Work instruction:
Every single entry that follows is to be retyped exactly.

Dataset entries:
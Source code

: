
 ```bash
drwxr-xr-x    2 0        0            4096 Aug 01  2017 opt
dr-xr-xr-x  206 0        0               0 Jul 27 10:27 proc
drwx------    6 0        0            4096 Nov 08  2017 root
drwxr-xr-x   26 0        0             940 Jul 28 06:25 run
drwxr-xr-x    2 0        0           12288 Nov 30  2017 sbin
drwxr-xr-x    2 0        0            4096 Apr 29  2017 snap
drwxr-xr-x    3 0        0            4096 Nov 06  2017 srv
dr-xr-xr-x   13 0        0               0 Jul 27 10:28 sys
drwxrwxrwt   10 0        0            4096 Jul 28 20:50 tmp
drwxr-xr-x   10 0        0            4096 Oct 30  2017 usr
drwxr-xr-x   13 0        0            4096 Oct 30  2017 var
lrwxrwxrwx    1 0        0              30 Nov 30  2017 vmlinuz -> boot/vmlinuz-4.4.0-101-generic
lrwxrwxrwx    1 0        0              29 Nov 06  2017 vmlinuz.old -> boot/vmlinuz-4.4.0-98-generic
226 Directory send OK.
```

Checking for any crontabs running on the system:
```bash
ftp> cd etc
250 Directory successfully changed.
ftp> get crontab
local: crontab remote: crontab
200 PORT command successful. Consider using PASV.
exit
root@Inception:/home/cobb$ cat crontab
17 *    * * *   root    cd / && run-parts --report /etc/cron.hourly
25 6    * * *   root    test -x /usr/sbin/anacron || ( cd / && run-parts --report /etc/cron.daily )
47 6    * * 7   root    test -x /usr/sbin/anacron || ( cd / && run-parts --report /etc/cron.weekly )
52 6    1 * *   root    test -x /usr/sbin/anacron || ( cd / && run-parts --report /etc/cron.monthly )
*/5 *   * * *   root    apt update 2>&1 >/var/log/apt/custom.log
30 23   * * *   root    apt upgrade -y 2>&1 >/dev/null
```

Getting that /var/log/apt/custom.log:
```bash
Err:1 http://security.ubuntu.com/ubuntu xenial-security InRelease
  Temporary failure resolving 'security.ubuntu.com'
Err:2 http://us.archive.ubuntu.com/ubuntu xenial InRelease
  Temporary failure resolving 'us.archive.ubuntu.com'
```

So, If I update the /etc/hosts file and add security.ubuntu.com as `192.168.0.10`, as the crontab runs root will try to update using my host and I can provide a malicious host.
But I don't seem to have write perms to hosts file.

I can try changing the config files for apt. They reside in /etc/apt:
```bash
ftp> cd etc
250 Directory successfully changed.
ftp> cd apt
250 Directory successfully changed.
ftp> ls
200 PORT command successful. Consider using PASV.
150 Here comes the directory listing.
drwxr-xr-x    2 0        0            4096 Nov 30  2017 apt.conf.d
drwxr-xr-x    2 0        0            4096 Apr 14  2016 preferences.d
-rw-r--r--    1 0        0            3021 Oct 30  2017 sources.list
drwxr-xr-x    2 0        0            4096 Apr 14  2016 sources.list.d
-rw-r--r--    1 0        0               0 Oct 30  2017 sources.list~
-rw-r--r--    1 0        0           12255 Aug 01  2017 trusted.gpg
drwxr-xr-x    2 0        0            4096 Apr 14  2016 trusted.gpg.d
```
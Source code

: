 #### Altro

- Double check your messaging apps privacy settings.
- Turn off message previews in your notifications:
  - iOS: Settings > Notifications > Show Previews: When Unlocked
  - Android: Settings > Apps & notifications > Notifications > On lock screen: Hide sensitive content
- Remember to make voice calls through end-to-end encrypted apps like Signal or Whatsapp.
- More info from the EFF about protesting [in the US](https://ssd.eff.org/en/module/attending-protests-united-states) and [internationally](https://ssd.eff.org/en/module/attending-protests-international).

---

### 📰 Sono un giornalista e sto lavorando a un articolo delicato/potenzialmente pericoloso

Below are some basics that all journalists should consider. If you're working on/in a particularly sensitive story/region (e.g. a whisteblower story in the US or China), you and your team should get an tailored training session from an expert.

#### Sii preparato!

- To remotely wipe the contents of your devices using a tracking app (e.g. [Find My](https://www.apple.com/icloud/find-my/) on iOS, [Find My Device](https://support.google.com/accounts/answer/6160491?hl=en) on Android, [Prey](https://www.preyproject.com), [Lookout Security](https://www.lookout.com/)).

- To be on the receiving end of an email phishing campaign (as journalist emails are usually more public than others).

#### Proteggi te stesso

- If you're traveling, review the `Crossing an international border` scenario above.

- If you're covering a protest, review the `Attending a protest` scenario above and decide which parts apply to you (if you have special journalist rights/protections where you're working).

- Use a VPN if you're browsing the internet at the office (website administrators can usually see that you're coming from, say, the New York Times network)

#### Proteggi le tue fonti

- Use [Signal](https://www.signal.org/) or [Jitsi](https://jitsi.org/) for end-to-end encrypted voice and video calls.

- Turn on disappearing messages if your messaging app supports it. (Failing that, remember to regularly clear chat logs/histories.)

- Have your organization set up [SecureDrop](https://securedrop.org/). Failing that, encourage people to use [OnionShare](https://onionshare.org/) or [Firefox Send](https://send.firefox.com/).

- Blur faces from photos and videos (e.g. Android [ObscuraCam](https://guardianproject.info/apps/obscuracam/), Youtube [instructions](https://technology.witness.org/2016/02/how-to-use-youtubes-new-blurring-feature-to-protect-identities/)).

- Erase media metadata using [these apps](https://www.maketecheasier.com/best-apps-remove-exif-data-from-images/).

Exercise result:
Source code

:
 ```bash
drwxr-xr-x    2 0        0            4096 Aug 01  2017 opt
dr-xr-xr-x  206 0        0               0 Jul 27 10:27 proc
drwx------    6 0        0            4096 Nov 08  2017 root
drwxr-xr-x   26 0        0             940 Jul 28 06:25 run
drwxr-xr-x    2 0        0           12288 Nov 30  2017 sbin
drwxr-xr-x    2 0        0            4096 Apr 29  2017 snap
drwxr-xr-x    3 0        0            4096 Nov 06  2017 srv
dr-xr-xr-x   13 0        0               0 Jul 27 10:28 sys
drwxrwxrwt   10 0        0            4096 Jul 28 20:50 tmp
drwxr-xr-x   10 0        0            4096 Oct 30  2017 usr
drwxr-xr-x   13 0        0            4096 Oct 30  2017 var
lrwxrwxrwx    1 0        0              30 Nov 30  2017 vmlinuz -> boot/vmlinuz-4.4.0-101-generic
lrwxrwxrwx    1 0        0              29 Nov 06  2017 vmlinuz.old -> boot/vmlinuz-4.4.0-98-generic
226 Directory send OK.
```

Checking for any crontabs running on the system:
```bash
ftp> cd etc
250 Directory successfully changed.
ftp> get crontab
local: crontab remote: crontab
200 PORT command successful. Consider using PASV.
exit
root@Inception:/home/cobb$ cat crontab
17 *    * * *   root    cd / && run-parts --report /etc/cron.hourly
25 6    * * *   root    test -x /usr/sbin/anacron || ( cd / && run-parts --report /etc/cron.daily )
47 6    * * 7   root    test -x /usr/sbin/anacron || ( cd / && run-parts --report /etc/cron.weekly )
52 6    1 * *   root    test -x /usr/sbin/anacron || ( cd / && run-parts --report /etc/cron.monthly )
*/5 *   * * *   root    apt update 2>&1 >/var/log/apt/custom.log
30 23   * * *   root    apt upgrade -y 2>&1 >/dev/null
```

Getting that /var/log/apt/custom.log:
```bash
Err:1 http://security.ubuntu.com/ubuntu xenial-security InRelease
  Temporary failure resolving 'security.ubuntu.com'
Err:2 http://us.archive.ubuntu.com/ubuntu xenial InRelease
  Temporary failure resolving 'us.archive.ubuntu.com'
```

So, If I update the /etc/hosts file and add security.ubuntu.com as `192.168.0.10`, as the crontab runs root will try to update using my host and I can provide a malicious host.
But I don't seem to have write perms to hosts file.

I can try changing the config files for apt. They reside in /etc/apt:
```bash
ftp> cd etc
250 Directory successfully changed.
ftp> cd apt
250 Directory successfully changed.
ftp> ls
200 PORT command successful. Consider using PASV.
150 Here comes the directory listing.
drwxr-xr-x    2 0        0            4096 Nov 30  2017 apt.conf.d
drwxr-xr-x    2 0        0            4096 Apr 14  2016 preferences.d
-rw-r--r--    1 0        0            3021 Oct 30  2017 sources.list
drwxr-xr-x    2 0        0            4096 Apr 14  2016 sources.list.d
-rw-r--r--    1 0        0               0 Oct 30  2017 sources.list~
-rw-r--r--    1 0        0           12255 Aug 01  2017 trusted.gpg
drwxr-xr-x    2 0        0            4096 Apr 14  2016 trusted.gpg.d
```
Source code

: #### Altro

- Double check your messaging apps privacy settings.
- Turn off message previews in your notifications:
  - iOS: Settings > Notifications > Show Previews: When Unlocked
  - Android: Settings > Apps & notifications > Notifications > On lock screen: Hide sensitive content
- Remember to make voice calls through end-to-end encrypted apps like Signal or Whatsapp.
- More info from the EFF about protesting [in the US](https://ssd.eff.org/en/module/attending-protests-united-states) and [internationally](https://ssd.eff.org/en/module/attending-protests-international).

---

### 📰 Sono un giornalista e sto lavorando a un articolo delicato/potenzialmente pericoloso

Below are some basics that all journalists should consider. If you're working on/in a particularly sensitive story/region (e.g. a whisteblower story in the US or China), you and your team should get an tailored training session from an expert.

#### Sii preparato!

- To remotely wipe the contents of your devices using a tracking app (e.g. [Find My](https://www.apple.com/icloud/find-my/) on iOS, [Find My Device](https://support.google.com/accounts/answer/6160491?hl=en) on Android, [Prey](https://www.preyproject.com), [Lookout Security](https://www.lookout.com/)).

- To be on the receiving end of an email phishing campaign (as journalist emails are usually more public than others).

#### Proteggi te stesso

- If you're traveling, review the `Crossing an international border` scenario above.

- If you're covering a protest, review the `Attending a protest` scenario above and decide which parts apply to you (if you have special journalist rights/protections where you're working).

- Use a VPN if you're browsing the internet at the office (website administrators can usually see that you're coming from, say, the New York Times network)

#### Proteggi le tue fonti

- Use [Signal](https://www.signal.org/) or [Jitsi](https://jitsi.org/) for end-to-end encrypted voice and video calls.

- Turn on disappearing messages if your messaging app supports it. (Failing that, remember to regularly clear chat logs/histories.)

- Have your organization set up [SecureDrop](https://securedrop.org/). Failing that, encourage people to use [OnionShare](https://onionshare.org/) or [Firefox Send](https://send.firefox.com/).

- Blur faces from photos and videos (e.g. Android [ObscuraCam](https://guardianproject.info/apps/obscuracam/), Youtube [instructions](https://technology.witness.org/2016/02/how-to-use-youtubes-new-blurring-feature-to-protect-identities/)).

- Erase media metadata using [these apps](https://www.maketecheasier.com/best-apps-remove-exif-data-from-images/).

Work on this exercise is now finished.